Looking through the listing below, state how many lines have the word "images" in them. Only the number should be given.

> [THE DATA]
-- Opening Marker --

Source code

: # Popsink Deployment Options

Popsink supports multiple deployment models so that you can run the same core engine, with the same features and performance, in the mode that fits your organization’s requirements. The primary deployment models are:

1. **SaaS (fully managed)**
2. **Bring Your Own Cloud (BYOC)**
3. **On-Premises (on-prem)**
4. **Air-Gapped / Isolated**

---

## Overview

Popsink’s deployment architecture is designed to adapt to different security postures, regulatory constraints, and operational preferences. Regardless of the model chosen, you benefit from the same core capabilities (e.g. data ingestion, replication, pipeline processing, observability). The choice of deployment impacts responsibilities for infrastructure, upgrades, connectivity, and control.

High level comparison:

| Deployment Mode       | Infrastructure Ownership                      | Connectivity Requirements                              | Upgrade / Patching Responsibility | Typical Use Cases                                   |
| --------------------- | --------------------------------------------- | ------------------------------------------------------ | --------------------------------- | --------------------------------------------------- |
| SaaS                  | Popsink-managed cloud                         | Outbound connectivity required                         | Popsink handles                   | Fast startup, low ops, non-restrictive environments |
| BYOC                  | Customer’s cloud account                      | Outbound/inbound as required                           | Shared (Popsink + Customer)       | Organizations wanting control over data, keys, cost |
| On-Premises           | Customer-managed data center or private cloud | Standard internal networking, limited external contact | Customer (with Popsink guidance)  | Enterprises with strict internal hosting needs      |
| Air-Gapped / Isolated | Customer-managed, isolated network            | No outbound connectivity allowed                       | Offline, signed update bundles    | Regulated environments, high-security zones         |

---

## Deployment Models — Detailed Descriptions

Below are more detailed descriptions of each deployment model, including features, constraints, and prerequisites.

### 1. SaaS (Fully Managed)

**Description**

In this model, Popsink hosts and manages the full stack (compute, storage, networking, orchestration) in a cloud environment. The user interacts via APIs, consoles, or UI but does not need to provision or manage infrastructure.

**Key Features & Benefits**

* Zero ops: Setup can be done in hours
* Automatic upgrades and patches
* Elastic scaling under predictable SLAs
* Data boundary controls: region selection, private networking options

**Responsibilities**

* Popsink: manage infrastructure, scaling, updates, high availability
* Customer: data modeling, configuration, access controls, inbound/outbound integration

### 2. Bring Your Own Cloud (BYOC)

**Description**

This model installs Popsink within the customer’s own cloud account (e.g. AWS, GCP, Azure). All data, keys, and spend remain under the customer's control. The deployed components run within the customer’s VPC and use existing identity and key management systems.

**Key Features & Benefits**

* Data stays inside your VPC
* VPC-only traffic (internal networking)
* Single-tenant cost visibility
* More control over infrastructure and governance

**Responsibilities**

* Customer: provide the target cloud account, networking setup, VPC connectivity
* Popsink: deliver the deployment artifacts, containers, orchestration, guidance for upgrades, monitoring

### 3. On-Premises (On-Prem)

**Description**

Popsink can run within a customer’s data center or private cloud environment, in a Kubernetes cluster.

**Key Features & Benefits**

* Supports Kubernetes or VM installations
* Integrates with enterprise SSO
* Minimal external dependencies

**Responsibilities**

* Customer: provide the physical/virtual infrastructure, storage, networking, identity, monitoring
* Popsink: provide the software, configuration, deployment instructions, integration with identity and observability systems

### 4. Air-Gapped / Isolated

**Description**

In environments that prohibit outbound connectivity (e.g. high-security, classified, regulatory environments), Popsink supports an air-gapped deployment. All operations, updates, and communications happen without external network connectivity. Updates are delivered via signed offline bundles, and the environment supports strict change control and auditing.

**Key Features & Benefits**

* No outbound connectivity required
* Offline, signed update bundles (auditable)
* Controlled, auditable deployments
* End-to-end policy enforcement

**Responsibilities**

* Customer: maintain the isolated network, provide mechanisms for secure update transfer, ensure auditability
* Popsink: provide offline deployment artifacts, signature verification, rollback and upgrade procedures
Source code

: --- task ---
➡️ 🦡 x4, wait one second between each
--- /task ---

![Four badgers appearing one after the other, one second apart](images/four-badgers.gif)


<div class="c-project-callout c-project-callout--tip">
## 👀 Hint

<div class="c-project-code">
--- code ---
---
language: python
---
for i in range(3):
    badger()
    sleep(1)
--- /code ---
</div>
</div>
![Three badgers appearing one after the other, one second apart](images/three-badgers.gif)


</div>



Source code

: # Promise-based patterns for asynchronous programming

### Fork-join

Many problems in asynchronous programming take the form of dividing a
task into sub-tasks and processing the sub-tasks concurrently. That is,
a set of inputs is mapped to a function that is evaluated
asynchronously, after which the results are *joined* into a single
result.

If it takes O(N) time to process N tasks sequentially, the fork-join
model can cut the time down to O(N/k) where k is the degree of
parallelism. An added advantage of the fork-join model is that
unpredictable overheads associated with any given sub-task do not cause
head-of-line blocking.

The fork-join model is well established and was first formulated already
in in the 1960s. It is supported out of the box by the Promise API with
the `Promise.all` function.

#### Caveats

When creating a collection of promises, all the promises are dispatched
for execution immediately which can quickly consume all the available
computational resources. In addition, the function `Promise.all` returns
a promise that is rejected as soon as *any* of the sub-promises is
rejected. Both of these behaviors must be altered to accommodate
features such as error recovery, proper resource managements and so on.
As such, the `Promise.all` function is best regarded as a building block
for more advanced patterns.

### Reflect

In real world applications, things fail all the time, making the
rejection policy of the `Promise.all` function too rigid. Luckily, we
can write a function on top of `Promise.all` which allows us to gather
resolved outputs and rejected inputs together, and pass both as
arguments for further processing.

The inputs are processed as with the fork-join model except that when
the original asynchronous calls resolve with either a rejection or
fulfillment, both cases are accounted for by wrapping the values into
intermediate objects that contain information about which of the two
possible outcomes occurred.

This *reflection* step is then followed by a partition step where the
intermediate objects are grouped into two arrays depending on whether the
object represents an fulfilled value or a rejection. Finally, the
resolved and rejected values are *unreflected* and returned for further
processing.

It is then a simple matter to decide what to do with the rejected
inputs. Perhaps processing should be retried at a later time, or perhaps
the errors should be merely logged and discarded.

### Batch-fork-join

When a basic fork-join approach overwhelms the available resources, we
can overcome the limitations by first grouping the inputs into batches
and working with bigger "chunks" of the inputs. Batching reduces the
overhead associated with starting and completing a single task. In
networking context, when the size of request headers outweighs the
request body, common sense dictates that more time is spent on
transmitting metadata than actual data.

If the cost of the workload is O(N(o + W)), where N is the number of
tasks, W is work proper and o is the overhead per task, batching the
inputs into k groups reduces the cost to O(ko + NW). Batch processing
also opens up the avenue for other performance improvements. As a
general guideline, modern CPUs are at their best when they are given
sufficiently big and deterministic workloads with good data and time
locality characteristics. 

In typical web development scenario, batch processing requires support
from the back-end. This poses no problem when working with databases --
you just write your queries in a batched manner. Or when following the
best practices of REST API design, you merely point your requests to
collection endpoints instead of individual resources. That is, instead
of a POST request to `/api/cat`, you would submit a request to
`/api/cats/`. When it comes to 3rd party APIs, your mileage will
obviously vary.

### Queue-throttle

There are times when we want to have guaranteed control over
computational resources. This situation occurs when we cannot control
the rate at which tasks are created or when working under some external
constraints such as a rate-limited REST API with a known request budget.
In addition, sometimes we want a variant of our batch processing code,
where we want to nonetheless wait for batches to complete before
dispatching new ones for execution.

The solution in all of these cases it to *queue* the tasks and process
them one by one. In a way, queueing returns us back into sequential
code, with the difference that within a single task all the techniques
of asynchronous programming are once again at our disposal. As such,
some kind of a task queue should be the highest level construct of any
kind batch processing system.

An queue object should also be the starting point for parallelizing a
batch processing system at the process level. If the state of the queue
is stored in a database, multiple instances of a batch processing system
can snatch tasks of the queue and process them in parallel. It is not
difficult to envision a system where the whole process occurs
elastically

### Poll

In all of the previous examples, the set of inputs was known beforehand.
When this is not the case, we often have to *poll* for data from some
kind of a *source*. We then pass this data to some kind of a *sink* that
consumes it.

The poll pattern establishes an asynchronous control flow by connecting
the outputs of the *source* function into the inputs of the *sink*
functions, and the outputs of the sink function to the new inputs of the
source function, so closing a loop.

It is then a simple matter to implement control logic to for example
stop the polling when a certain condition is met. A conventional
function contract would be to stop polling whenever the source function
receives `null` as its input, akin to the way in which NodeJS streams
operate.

-- Closing Marker --

> [YOUR RESPONSE] 2